(Data records)

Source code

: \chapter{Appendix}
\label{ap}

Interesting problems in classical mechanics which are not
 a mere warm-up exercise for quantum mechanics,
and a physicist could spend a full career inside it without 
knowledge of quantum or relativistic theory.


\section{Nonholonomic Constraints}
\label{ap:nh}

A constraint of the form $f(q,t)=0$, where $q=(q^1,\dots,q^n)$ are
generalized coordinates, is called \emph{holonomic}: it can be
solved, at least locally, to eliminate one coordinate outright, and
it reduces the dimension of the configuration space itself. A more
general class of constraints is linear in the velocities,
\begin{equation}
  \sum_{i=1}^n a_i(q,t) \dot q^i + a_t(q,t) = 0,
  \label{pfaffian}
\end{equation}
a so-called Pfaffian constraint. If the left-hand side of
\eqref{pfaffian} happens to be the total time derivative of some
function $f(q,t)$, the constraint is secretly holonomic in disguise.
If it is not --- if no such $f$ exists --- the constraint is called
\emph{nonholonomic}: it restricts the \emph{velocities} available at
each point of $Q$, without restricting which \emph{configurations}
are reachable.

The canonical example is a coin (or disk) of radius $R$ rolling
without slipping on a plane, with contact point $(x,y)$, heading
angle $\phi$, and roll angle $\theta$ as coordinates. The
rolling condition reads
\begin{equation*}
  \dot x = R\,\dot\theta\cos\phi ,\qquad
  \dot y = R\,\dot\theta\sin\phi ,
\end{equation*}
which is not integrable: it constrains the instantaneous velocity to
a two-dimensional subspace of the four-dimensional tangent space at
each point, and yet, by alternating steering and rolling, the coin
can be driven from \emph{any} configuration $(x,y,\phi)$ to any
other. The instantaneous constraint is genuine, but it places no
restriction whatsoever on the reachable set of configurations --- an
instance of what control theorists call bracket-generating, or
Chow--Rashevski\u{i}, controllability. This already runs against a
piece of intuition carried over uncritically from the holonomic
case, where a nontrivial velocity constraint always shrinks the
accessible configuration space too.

▶ [WHAT YOU ARE ASKED TO DO] The entries above must be copied verbatim. Leave none out.

▶ [REPLY]
Source code

: \chapter{Appendix}
\label{ap}

Interesting problems in classical mechanics which are not
 a mere warm-up exercise for quantum mechanics,
and a physicist could spend a full career inside it without 
knowledge of quantum or relativistic theory.


\section{Nonholonomic Constraints}
\label{ap:nh}

A constraint of the form $f(q,t)=0$, where $q=(q^1,\dots,q^n)$ are
generalized coordinates, is called \emph{holonomic}: it can be
solved, at least locally, to eliminate one coordinate outright, and
it reduces the dimension of the configuration space itself. A more
general class of constraints is linear in the velocities,
\begin{equation}
  \sum_{i=1}^n a_i(q,t) \dot q^i + a_t(q,t) = 0,
  \label{pfaffian}
\end{equation}
a so-called Pfaffian constraint. If the left-hand side of
\eqref{pfaffian} happens to be the total time derivative of some
function $f(q,t)$, the constraint is secretly holonomic in disguise.
If it is not --- if no such $f$ exists --- the constraint is called
\emph{nonholonomic}: it restricts the \emph{velocities} available at
each point of $Q$, without restricting which \emph{configurations}
are reachable.

The canonical example is a coin (or disk) of radius $R$ rolling
without slipping on a plane, with contact point $(x,y)$, heading
angle $\phi$, and roll angle $\theta$ as coordinates. The
rolling condition reads
\begin{equation*}
  \dot x = R\,\dot\theta\cos\phi ,\qquad
  \dot y = R\,\dot\theta\sin\phi ,
\end{equation*}
which is not integrable: it constrains the instantaneous velocity to
a two-dimensional subspace of the four-dimensional tangent space at
each point, and yet, by alternating steering and rolling, the coin
can be driven from \emph{any} configuration $(x,y,\phi)$ to any
other. The instantaneous constraint is genuine, but it places no
restriction whatsoever on the reachable set of configurations --- an
instance of what control theorists call bracket-generating, or
Chow--Rashevski\u{i}, controllability. This already runs against a
piece of intuition carried over uncritically from the holonomic
case, where a nontrivial velocity constraint always shrinks the
accessible configuration space too.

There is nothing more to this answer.